» BRIEF
All the data below goes into the copy word for word, but the pictures don't.

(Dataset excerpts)
————

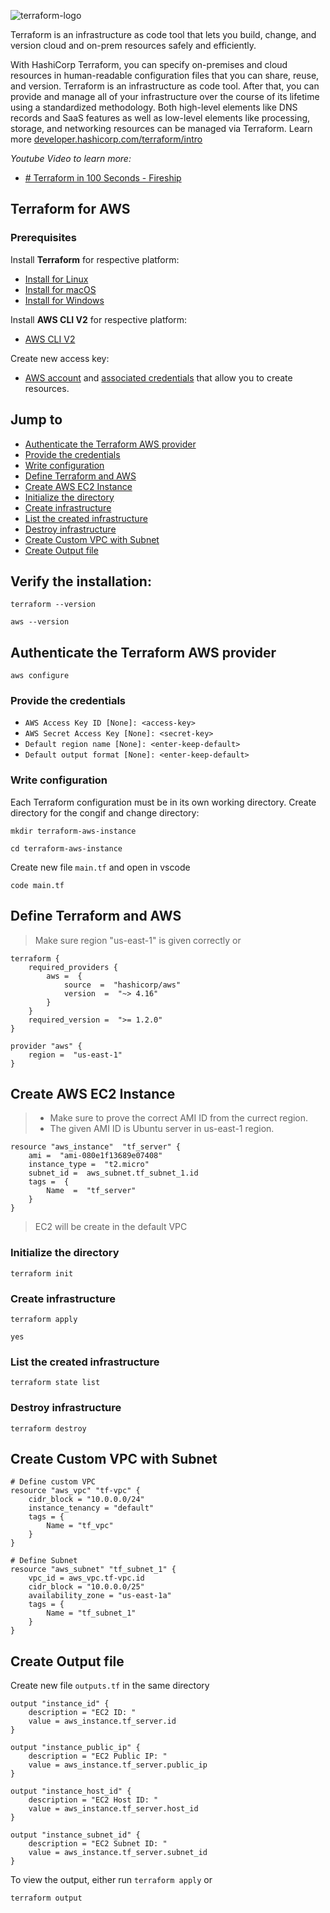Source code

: 
![terraform-logo](https://github.com/vishnu1002/cmd-help/assets/145321614/93d621b4-3d48-42f4-99cd-abd40f247cd9)

Terraform is an infrastructure as code tool that lets you build, change, and version cloud and on-prem resources safely and efficiently.

With HashiCorp Terraform, you can specify on-premises and cloud resources in human-readable configuration files that you can share, reuse, and version. Terraform is an infrastructure as code tool. After that, you can provide and manage all of your infrastructure over the course of its lifetime using a standardized methodology. Both high-level elements like DNS records and SaaS features as well as low-level elements like processing, storage, and networking resources can be managed via Terraform.
Learn more [developer.hashicorp.com/terraform/intro](https://developer.hashicorp.com/terraform/intro)

*Youtube Video to learn more:*
- [# Terraform in 100 Seconds - Fireship](https://www.youtube.com/watch?v=tomUWcQ0P3k&t=13s)

## Terraform for AWS

### Prerequisites
Install **Terraform** for respective platform:
- [Install for Linux](https://developer.hashicorp.com/terraform/install#linux)
- [Install for macOS](https://developer.hashicorp.com/terraform/install#darwin)
- [Install for Windows](https://developer.hashicorp.com/terraform/install#windows)

Install **AWS CLI V2** for respective platform:
- [AWS CLI V2](https://docs.aws.amazon.com/cli/latest/userguide/getting-started-install.html)

Create new access key:

-   [AWS account](https://aws.amazon.com/free)  and  [associated credentials](https://docs.aws.amazon.com/general/latest/gr/aws-sec-cred-types.html)  that allow you to create resources.

## Jump to
- [Authenticate the Terraform AWS provider](#authenticate-the-terraform-aws-provider)
- [Provide the credentials](#provide-the-credentials)
- [Write configuration](#write-configuration)
- [Define Terraform and AWS](#define-terraform-and-aws)
- [Create AWS EC2 Instance](#create-aws-ec2-instance)
- [Initialize the directory](#initialize-the-directory)
- [Create infrastructure](#create-infrastructure)
- [List the created infrastructure](#list-the-created-infrastructure)
- [Destroy infrastructure](#destroy-infrastructure)
- [Create Custom VPC with Subnet](#create-custom-vpc-with-subnet)
- [Create Output file](#create-output-file)


## Verify the installation:

    terraform --version

    aws --version

## Authenticate the Terraform AWS provider

    aws configure

### Provide the credentials
 - `AWS Access Key ID [None]: <access-key>` 
 - `AWS Secret Access Key [None]: <secret-key>`
 - `Default region name [None]: <enter-keep-default>` 
 - `Default output format [None]: <enter-keep-default>`

### Write configuration

Each Terraform configuration must be in its own working directory.
Create directory for the congif and change directory:

    mkdir terraform-aws-instance

    cd terraform-aws-instance

Create new file `main.tf` and open in vscode

    code main.tf

## Define Terraform and AWS

> Make sure region "us-east-1" is given correctly or 
```
terraform {
	required_providers {
		aws =  {
			source  =  "hashicorp/aws"
			version  =  "~> 4.16"
		}
	}
	required_version =  ">= 1.2.0"
}

provider "aws" {
	region =  "us-east-1"
}
```
## Create AWS EC2 Instance

> - Make sure to prove the correct AMI ID from the currect region.
> - The given AMI ID is Ubuntu server in us-east-1 region.

```
resource "aws_instance"  "tf_server" {
	ami =  "ami-080e1f13689e07408"
	instance_type =  "t2.micro"
	subnet_id =  aws_subnet.tf_subnet_1.id
	tags =  {
		Name  =  "tf_server"
	}
}
```  
  > EC2 will be create in the default VPC
    
### Initialize the directory

    terraform init

### Create infrastructure

    terraform apply
    
    yes

### List the created infrastructure

    terraform state list

### Destroy infrastructure

    terraform destroy
  
## Create Custom VPC with Subnet

```
# Define custom VPC
resource "aws_vpc" "tf-vpc" {
	cidr_block = "10.0.0.0/24"
	instance_tenancy = "default"
	tags = {
		Name = "tf_vpc"
	}
}

# Define Subnet
resource "aws_subnet" "tf_subnet_1" {
	vpc_id = aws_vpc.tf-vpc.id
	cidr_block = "10.0.0.0/25"
	availability_zone = "us-east-1a"
	tags = {
		Name = "tf_subnet_1"
	}
}
```

## Create Output file

Create new file `outputs.tf` in the same directory

```
output "instance_id" {
	description = "EC2 ID: "
	value = aws_instance.tf_server.id
}

output "instance_public_ip" {
	description = "EC2 Public IP: "
	value = aws_instance.tf_server.public_ip
}

output "instance_host_id" {
	description = "EC2 Host ID: "
	value = aws_instance.tf_server.host_id
}

output "instance_subnet_id" {
	description = "EC2 Subnet ID: "
	value = aws_instance.tf_server.subnet_id
}
```
To view the output, either run `terraform apply` or

    terraform output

————

» TASK SOLUTION
Source code

: 
![terraform-logo](https://github.com/vishnu1002/cmd-help/assets/145321614/93d621b4-3d48-42f4-99cd-abd40f247cd9)

Terraform is an infrastructure as code tool that lets you build, change, and version cloud and on-prem resources safely and efficiently.

With HashiCorp Terraform, you can specify on-premises and cloud resources in human-readable configuration files that you can share, reuse, and version. Terraform is an infrastructure as code tool. After that, you can provide and manage all of your infrastructure over the course of its lifetime using a standardized methodology. Both high-level elements like DNS records and SaaS features as well as low-level elements like processing, storage, and networking resources can be managed via Terraform.
Learn more [developer.hashicorp.com/terraform/intro](https://developer.hashicorp.com/terraform/intro)

*Youtube Video to learn more:*
- [# Terraform in 100 Seconds - Fireship](https://www.youtube.com/watch?v=tomUWcQ0P3k&t=13s)

## Terraform for AWS

### Prerequisites
Install **Terraform** for respective platform:
- [Install for Linux](https://developer.hashicorp.com/terraform/install#linux)
- [Install for macOS](https://developer.hashicorp.com/terraform/install#darwin)
- [Install for Windows](https://developer.hashicorp.com/terraform/install#windows)

Install **AWS CLI V2** for respective platform:
- [AWS CLI V2](https://docs.aws.amazon.com/cli/latest/userguide/getting-started-install.html)

Create new access key:

-   [AWS account](https://aws.amazon.com/free)  and  [associated credentials](https://docs.aws.amazon.com/general/latest/gr/aws-sec-cred-types.html)  that allow you to create resources.

## Jump to
- [Authenticate the Terraform AWS provider](#authenticate-the-terraform-aws-provider)
- [Provide the credentials](#provide-the-credentials)
- [Write configuration](#write-configuration)
- [Define Terraform and AWS](#define-terraform-and-aws)
- [Create AWS EC2 Instance](#create-aws-ec2-instance)
- [Initialize the directory](#initialize-the-directory)
- [Create infrastructure](#create-infrastructure)
- [List the created infrastructure](#list-the-created-infrastructure)
- [Destroy infrastructure](#destroy-infrastructure)
- [Create Custom VPC with Subnet](#create-custom-vpc-with-subnet)
- [Create Output file](#create-output-file)


## Verify the installation:

    terraform --version

    aws --version

## Authenticate the Terraform AWS provider

    aws configure

### Provide the credentials
 - `AWS Access Key ID [None]: <access-key>` 
 - `AWS Secret Access Key [None]: <secret-key>`
 - `Default region name [None]: <enter-keep-default>` 
 - `Default output format [None]: <enter-keep-default>`

### Write configuration

Each Terraform configuration must be in its own working directory.
Create directory for the congif and change directory:

    mkdir terraform-aws-instance

    cd terraform-aws-instance

Create new file `main.tf` and open in vscode

    code main.tf

## Define Terraform and AWS

> Make sure region "us-east-1" is given correctly or 
```
terraform {
	required_providers {
		aws =  {
			source  =  "hashicorp/aws"
			version  =  "~> 4.16"
		}
	}
	required_version =  ">= 1.2.0"
}

provider "aws" {
	region =  "us-east-1"
}
```
## Create AWS EC2 Instance

> - Make sure to prove the correct AMI ID from the currect region.
> - The given AMI ID is Ubuntu server in us-east-1 region.

```
resource "aws_instance"  "tf_server" {
	ami =  "ami-080e1f13689e07408"
	instance_type =  "t2.micro"
	subnet_id =  aws_subnet.tf_subnet_1.id
	tags =  {
		Name  =  "tf_server"
	}
}
```  
  > EC2 will be create in the default VPC
    
### Initialize the directory

    terraform init

### Create infrastructure

    terraform apply
    
    yes

### List the created infrastructure

    terraform state list

### Destroy infrastructure

    terraform destroy
  
## Create Custom VPC with Subnet

```
# Define custom VPC
resource "aws_vpc" "tf-vpc" {
	cidr_block = "10.0.0.0/24"
	instance_tenancy = "default"
	tags = {
		Name = "tf_vpc"
	}
}

# Define Subnet
resource "aws_subnet" "tf_subnet_1" {
	vpc_id = aws_vpc.tf-vpc.id
	cidr_block = "10.0.0.0/25"
	availability_zone = "us-east-1a"
	tags = {
		Name = "tf_subnet_1"
	}
}
```

## Create Output file

Create new file `outputs.tf` in the same directory

```
output "instance_id" {
	description = "EC2 ID: "
	value = aws_instance.tf_server.id
}

output "instance_public_ip" {
	description = "EC2 Public IP: "
	value = aws_instance.tf_server.public_ip
}

output "instance_host_id" {
	description = "EC2 Host ID: "
	value = aws_instance.tf_server.host_id
}

output "instance_subnet_id" {
	description = "EC2 Subnet ID: "
	value = aws_instance.tf_server.subnet_id
}
```
To view the output, either run `terraform apply` or

    terraform output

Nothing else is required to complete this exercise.